Mushrooms to help stop climate change

A new discovery highlights the important role fungi play in helping to slow climate change. These mycorrhizal fungi are instrumental in absorbing and storing carbon dioxide.

According to the United Nations (UN), “the amounts of greenhouse gases (GHG) in the atmosphere have increased to levels not seen in three million years”. That is, according to the organization, “As the population, economy and standard of living grow —with the consequent increase in consumption— the accumulated level of emissions of these types of gases also grows.”.

Recently, a study was carried out by scientists at the University of Sheffield in England, which revealed interesting information about mycorrhizal fungi. According to this study published in the journal current biologythese fungi are estimated to store approximately 13.12 gigatons of carbon dioxide underground each year, equivalent to 36% of global fossil fuel emissions.

The study

The study was carried out, among others, by Katie Field -Professor of Plant-Soil Processes at the University who highlighted that: “Mycorrhizal fungi are a blind spot in carbon modeling, conservation and restoration, but the numbers we uncovered are staggering. Soil ecosystems are being destroyed at an alarming rate by agriculture, development and other industries, but the wider effects of disturbing soil communities are poorly understood.”.

By not knowing about these findings, we sabotage our efforts to limit global warming and harm the ecosystems we depend on. More needs to be done to protect these underground networks: we knew they were essential for biodiversity, but now we have evidence that they are crucial to the health of our planet.’ he added.

Underground fungal networks to stop climate change

A new discovery highlights the important role fungi play in helping to slow climate change.  These mycorrhizal fungi are instrumental in absorbing and storing carbon dioxide.

In the fight against climate change and building a sustainable future, it is increasingly crucial to protect underground fungal networks. These networks play a key role in combating the negative effects of climate change and maintaining the ecological balance.

It turns out that these fungi have the ability to store about a third of global carbon dioxide (CO2) emissions from burning fossil fuels. These bodies are of great importance in offsetting greenhouse gas (GHG) emissions and achieving the “net zero” target established by the United Nations, whose objective is to significantly reduce emissions, bringing them as close as possible to levels close to the steel. In addition, efforts are being made to ensure that the oceans and forests can absorb the remaining emissions.

For more than 450 million years, fungi have been present in various ecosystems such as grasslands, forests, roads, gardens and homes. Not only do these organisms store carbon and help cool the planet, they also play a critical role in preserving biodiversity.

Toby Kiers, another of the authors involved in the study, is part of the Vrije University of Amsterdam and the Society for the Protection of Underground Networks. His analysis contributes to a global effort to understand the role fungi play in terrestrial ecosystems.

Mycorrhizal fungi play a key role in the food webs that sustain life on our planet. Although we are still in the early stages of understanding how they work, much remains to be learned about these organisms and their ecological importance.

Biodiversity and ecosystems

As the importance of biodiversity is increasingly recognized, we now have concrete evidence that living things are essential to maintaining the health of our planet.

The scientists who carried out this study highlight the importance of valuing mushrooms and the need to preserve them. It is essential that policy makers consider these findings when formulating policies and actions for their conservation.

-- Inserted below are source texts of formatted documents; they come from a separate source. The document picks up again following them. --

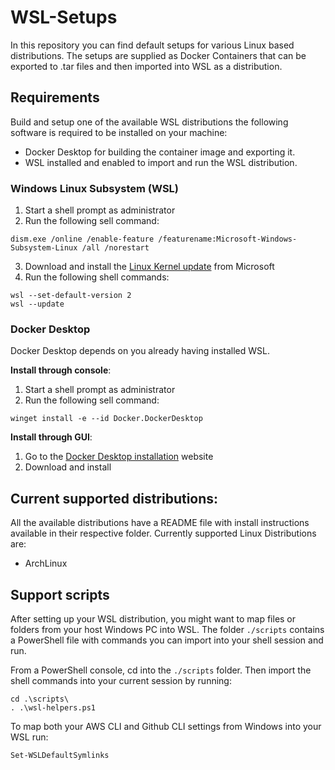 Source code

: # WSL-Setups

In this repository you can find default setups for various Linux based distributions.
The setups are supplied as Docker Containers that can be exported to .tar files and then imported into WSL as a distribution.

## Requirements

Build and setup one of the available WSL distributions the following software is required to be installed on your machine:

* Docker Desktop for building the container image and exporting it.
* WSL installed and enabled to import and run the WSL distribution.

### Windows Linux Subsystem (WSL)

1. Start a shell prompt as administrator
2. Run the following sell command:

```console
dism.exe /online /enable-feature /featurename:Microsoft-Windows-Subsystem-Linux /all /norestart
```

3. Download and install the [Linux Kernel update][Kernel] from Microsoft
4. Run the following shell commands:

```console
wsl --set-default-version 2
wsl --update
```

### Docker Desktop

Docker Desktop depends on you already having installed WSL.

**Install through console**:
1. Start a shell prompt as administrator
2. Run the following sell command:

```console
winget install -e --id Docker.DockerDesktop
```

**Install through GUI**:  
1. Go to the [Docker Desktop installation][DockerDesktop] website
2. Download and install

## Current supported distributions:

All the available distributions have a README file with install instructions available in their respective folder.
Currently supported Linux Distributions are:

* ArchLinux


## Support scripts

After setting up your WSL distribution, you might want to map files or folders from your host Windows PC into WSL.
The folder `./scripts` contains a PowerShell file with commands you can import into your shell session and run.

From a PowerShell console, cd into the `./scripts` folder.
Then import the shell commands into your current session by running:

```console
cd .\scripts\
. .\wsl-helpers.ps1
```
To map both your AWS CLI and Github CLI settings from Windows into your WSL run:

```console
Set-WSLDefaultSymlinks
```







[AboutWSL]: https://docs.microsoft.com/en-us/windows/wsl/about
[Kernel]: https://wslstorestorage.blob.core.windows.net/wslblob/wsl_update_x64.msi
[DockerDesktop]: https://docs.docker.com/desktop/install/windows-install/


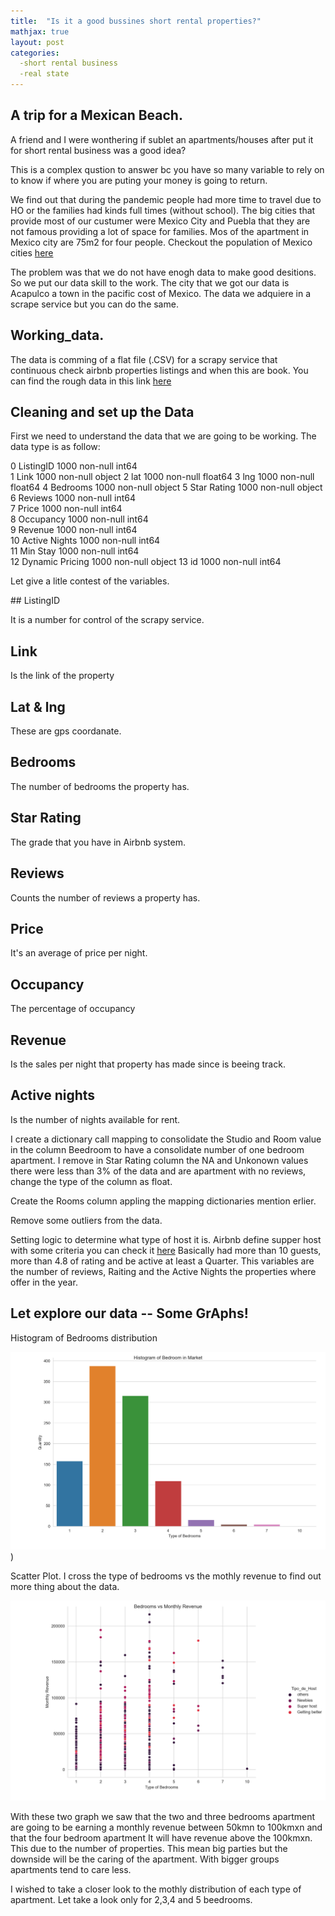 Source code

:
 ```yaml
---
title:  "Is it a good bussines short rental properties?"
mathjax: true
layout: post
categories:
  -short rental business
  -real state
---
```


## A trip for a Mexican Beach.

A friend and I were wonthering if sublet an apartments/houses after put it for short rental business was a good idea? 

This is a complex qustion to answer bc you have so many variable to rely on to know if where you are puting your money is going to return. 

We find out that during the pandemic people had more time to travel due to HO or the families had kinds full times (without school). The big cities that provide most of our custumer were Mexico City and Puebla that they are not famous providing a lot of space for families. Mos of the apartment in Mexico city are 75m2 for four people. Checkout the population of Mexico cities [here](https://en.wikipedia.org/wiki/List_of_cities_in_Mexico)

The problem was that we do not have enogh data to make good desitions. So we put our data skill to the work. The city that we got our data is Acapulco a town in the pacific cost of Mexico. The data we adquiere in a scrape service but you can do the same. 

## Working_data.

The data is comming of a flat file (.CSV) for a scrapy service that continuous check airbnb properties listings and when this are book. You can find the rough data in this link [here](https://github.com/Vicsolorz/vicsolorz.github.io/blob/master/_data/font-awesome/available_listings_table.csv)

## Cleaning and set up the Data 

First we need to understand the data that we are going to be working. The data type is as follow: 

 0    ListingID       1000 non-null   int64  
 1   Link             1000 non-null   object 
 2   lat              1000 non-null   float64
 3   lng              1000 non-null   float64
 4   Bedrooms         1000 non-null   object 
 5   Star Rating      1000 non-null   object 
 6   Reviews          1000 non-null   int64  
 7   Price            1000 non-null   int64  
 8   Occupancy        1000 non-null   int64  
 9   Revenue          1000 non-null   int64  
 10  Active Nights    1000 non-null   int64  
 11  Min Stay         1000 non-null   int64  
 12  Dynamic Pricing  1000 non-null   object 
 13  id               1000 non-null   int64 



Let give a litle contest of the variables. 

## ListingID 

It is a number for control of the scrapy service. 

## Link

Is the link of the property

## Lat & lng 

These are gps coordanate. 

## Bedrooms 

The number of bedrooms the property has. 

## Star Rating 

The grade that you have in Airbnb system. 

## Reviews

Counts the number of reviews a property has. 

## Price 

It's an average of price per night. 

## Occupancy

The percentage of occupancy

## Revenue 

Is the sales per night that property has made since is beeing track. 

## Active nights 

Is the number of nights available for rent. 




I create a dictionary call mapping to consolidate the Studio and Room value in the column Beedroom to have a consolidate number of one bedroom apartment. I remove in Star Rating column the NA and Unkonown values there were less than 3% of the data and are apartment with no reviews, change the type of the column as float. 

Create the Rooms column appling the mapping dictionaries mention erlier. 

Remove some outliers from the data. 

Setting logic to determine what type of host it is. Airbnb define supper host with some criteria you can check it [here](https://www.airbnb.mx/superhost/terms) Basically had more than 10 guests, more than 4.8 of rating and be active at least a Quarter. This variables are the number of reviews, Raiting and the Active Nights the properties where offer in the year. 

## Let explore our data -- Some GrAphs! 

Histogram of Bedrooms distribution 

![Hist_BR](/assets/Hist_BR.png)) 

Scatter Plot. I cross the type of bedrooms vs the mothly revenue to find out more thing about the data. 

![Scatter](/assets/scatter_BR_RevMonth.png)

With these two graph we saw that the two and three bedrooms apartment are going to be earning a monthly revenue between 50kmn to 100kmxn and that the four bedroom apartment It will have revenue above the 100kmxn. This due to the number of properties. This mean big parties but the downside will be the caring of the apartment. With bigger groups apartments tend to care less. 

I wished to take a closer look to the mothly distribution of each type of apartment. Let take a look only for 2,3,4 and 5 beedrooms. 





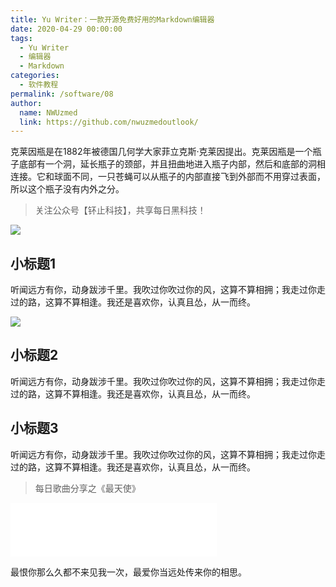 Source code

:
 ```yaml
---
title: Yu Writer：一款开源免费好用的Markdown编辑器
date: 2020-04-29 00:00:00
tags: 
  - Yu Writer
  - 编辑器
  - Markdown
categories: 
  - 软件教程
permalink: /software/08
author: 
  name: NWUzmed
  link: https://github.com/nwuzmedoutlook/
---
```

克莱因瓶是在1882年被德国几何学大家菲立克斯·克莱因提出。克莱因瓶是一个瓶子底部有一个洞，延长瓶子的颈部，并且扭曲地进入瓶子内部，然后和底部的洞相连接。它和球面不同，一只苍蝇可以从瓶子的内部直接飞到外部而不用穿过表面，所以这个瓶子没有内外之分。

<!-- more -->

> 关注公众号【钚止科技】，共享每日黑科技！

![](/medias/contact.jpg)

## 小标题1

听闻远方有你，动身跋涉千里。我吹过你吹过你的风，这算不算相拥；我走过你走过的路，这算不算相逢。我还是喜欢你，认真且怂，从一而终。

![](http://img2.imgtn.bdimg.com/it/u=1161249410,1391437692&fm=26&gp=0.jpg)

## 小标题2

听闻远方有你，动身跋涉千里。我吹过你吹过你的风，这算不算相拥；我走过你走过的路，这算不算相逢。我还是喜欢你，认真且怂，从一而终。

## 小标题3

听闻远方有你，动身跋涉千里。我吹过你吹过你的风，这算不算相拥；我走过你走过的路，这算不算相逢。我还是喜欢你，认真且怂，从一而终。


> 每日歌曲分享之《最天使》
<iframe frameborder="no" border="0" marginwidth="0" marginheight="0" width=330 height=86 src="//music.163.com/outchain/player?type=2&id=39637563&auto=1&height=66"></iframe>

最恨你那么久都不来见我一次，最爱你当远处传来你的相思。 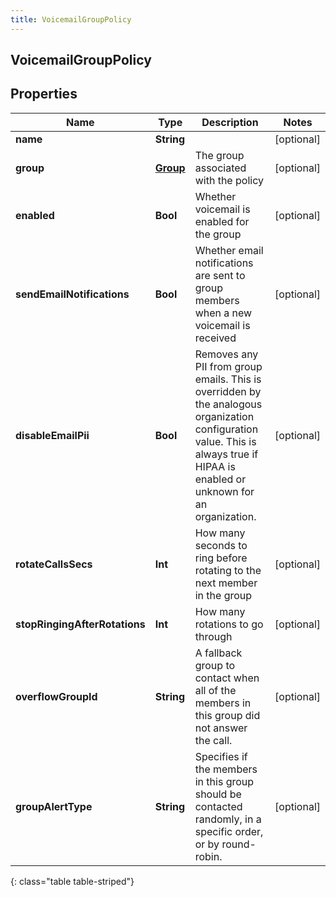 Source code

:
 ```yaml
---
title: VoicemailGroupPolicy
---
```

## VoicemailGroupPolicy

## Properties

|Name | Type | Description | Notes|
|------------ | ------------- | ------------- | -------------|
| **name** | **String** |  | [optional] |
| **group** | [**Group**](Group.html) | The group associated with the policy | [optional] |
| **enabled** | **Bool** | Whether voicemail is enabled for the group | [optional] |
| **sendEmailNotifications** | **Bool** | Whether email notifications are sent to group members when a new voicemail is received | [optional] |
| **disableEmailPii** | **Bool** | Removes any PII from group emails. This is overridden by the analogous organization configuration value. This is always true if HIPAA is enabled or unknown for an organization. | [optional] |
| **rotateCallsSecs** | **Int** | How many seconds to ring before rotating to the next member in the group | [optional] |
| **stopRingingAfterRotations** | **Int** | How many rotations to go through | [optional] |
| **overflowGroupId** | **String** |  A fallback group to contact when all of the members in this group did not answer the call. | [optional] |
| **groupAlertType** | **String** | Specifies if the members in this group should be contacted randomly, in a specific order, or by round-robin. | [optional] |
{: class="table table-striped"}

Human activity is causing an alarming degradation of soil ecosystems, which has serious consequences. According to UN estimates, it is expected that by the year 2050, approximately 90% of soils will be in a state of degradation. This situation may have negative consequences not only for the fight against climate change and rising temperatures, but also for agricultural and plant productivity.

Researchers’ quest to curb climate change

Experts are conducting studies to determine the duration of carbon storage by soil fungi, as well as the role they play in ecosystems. This research seeks to learn more about how fungi contribute to the carbon cycle and how they can influence the health and stability of our ecosystems.

To protect the health of our soils, it is essential to stop degradation and promote sustainable practices that protect the integrity of underground fungus networks. These networks play a crucial role in ecological balance and are essential for maintaining the health of Earth’s ecosystems.

By promoting eco-friendly practices, we can preserve these valuable natural resources and ensure a sustainable future for generations to come. This action will not only help reduce the effects of climate change, but will also ensure the health of the ecosystems we depend on for food and well-being.